Stored data entries
....
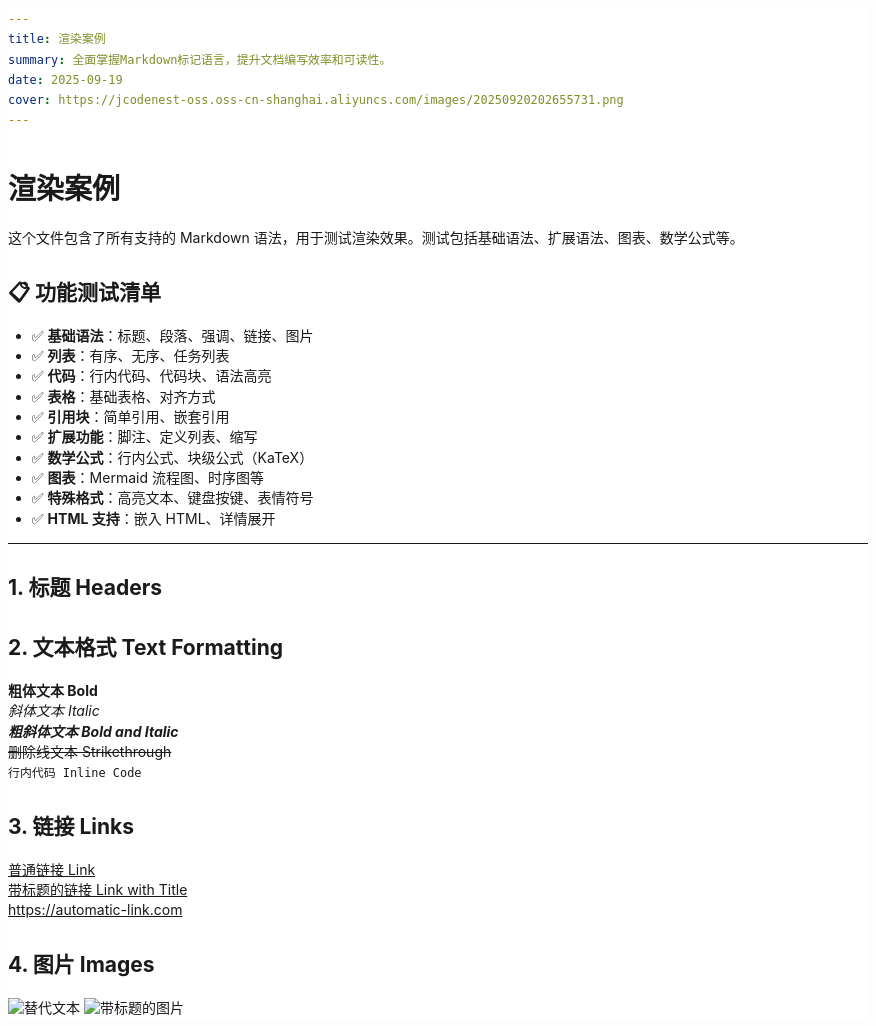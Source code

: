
 ```yaml
---
title: 渲染案例
summary: 全面掌握Markdown标记语言，提升文档编写效率和可读性。
date: 2025-09-19
cover: https://jcodenest-oss.oss-cn-shanghai.aliyuncs.com/images/20250920202655731.png
---
```


# 渲染案例

这个文件包含了所有支持的 Markdown 语法，用于测试渲染效果。测试包括基础语法、扩展语法、图表、数学公式等。

## 📋 功能测试清单

- ✅ **基础语法**：标题、段落、强调、链接、图片
- ✅ **列表**：有序、无序、任务列表
- ✅ **代码**：行内代码、代码块、语法高亮
- ✅ **表格**：基础表格、对齐方式
- ✅ **引用块**：简单引用、嵌套引用
- ✅ **扩展功能**：脚注、定义列表、缩写
- ✅ **数学公式**：行内公式、块级公式（KaTeX）
- ✅ **图表**：Mermaid 流程图、时序图等
- ✅ **特殊格式**：高亮文本、键盘按键、表情符号
- ✅ **HTML 支持**：嵌入 HTML、详情展开

---

## 1. 标题 Headers


## 2. 文本格式 Text Formatting

**粗体文本 Bold**  
*斜体文本 Italic*  
***粗斜体文本 Bold and Italic***  
~~删除线文本 Strikethrough~~  
`行内代码 Inline Code`

## 3. 链接 Links

[普通链接 Link](https://github.com)  
[带标题的链接 Link with Title](https://github.com "GitHub")  
<https://automatic-link.com>

## 4. 图片 Images

![替代文本](https://g.alicdn.com/qbase/qoder/0.0.86/assets/0059cde52d6ed67bc86f.png)
![带标题的图片](https://g.alicdn.com/qbase/qoder/0.0.86/assets/c9b258bca6c131a1752e.png)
....
### What the exercise asks
Please return, exactly as written, the line containing "- ✅ **基础语法**：标题、段落、强调、链接、图片" and every line after it through the end of the records above, and nothing else.

### Answer to this problem
- ✅ **基础语法**：标题、段落、强调、链接、图片
- ✅ **列表**：有序、无序、任务列表
- ✅ **代码**：行内代码、代码块、语法高亮
- ✅ **表格**：基础表格、对齐方式
- ✅ **引用块**：简单引用、嵌套引用
- ✅ **扩展功能**：脚注、定义列表、缩写
- ✅ **数学公式**：行内公式、块级公式（KaTeX）
- ✅ **图表**：Mermaid 流程图、时序图等
- ✅ **特殊格式**：高亮文本、键盘按键、表情符号
- ✅ **HTML 支持**：嵌入 HTML、详情展开

---

## 1. 标题 Headers


## 2. 文本格式 Text Formatting

**粗体文本 Bold**  
*斜体文本 Italic*  
***粗斜体文本 Bold and Italic***  
~~删除线文本 Strikethrough~~  
`行内代码 Inline Code`

## 3. 链接 Links

[普通链接 Link](https://github.com)  
[带标题的链接 Link with Title](https://github.com "GitHub")  
<https://automatic-link.com>

## 4. 图片 Images

![替代文本](https://g.alicdn.com/qbase/qoder/0.0.86/assets/0059cde52d6ed67bc86f.png)
![带标题的图片](https://g.alicdn.com/qbase/qoder/0.0.86/assets/c9b258bca6c131a1752e.png)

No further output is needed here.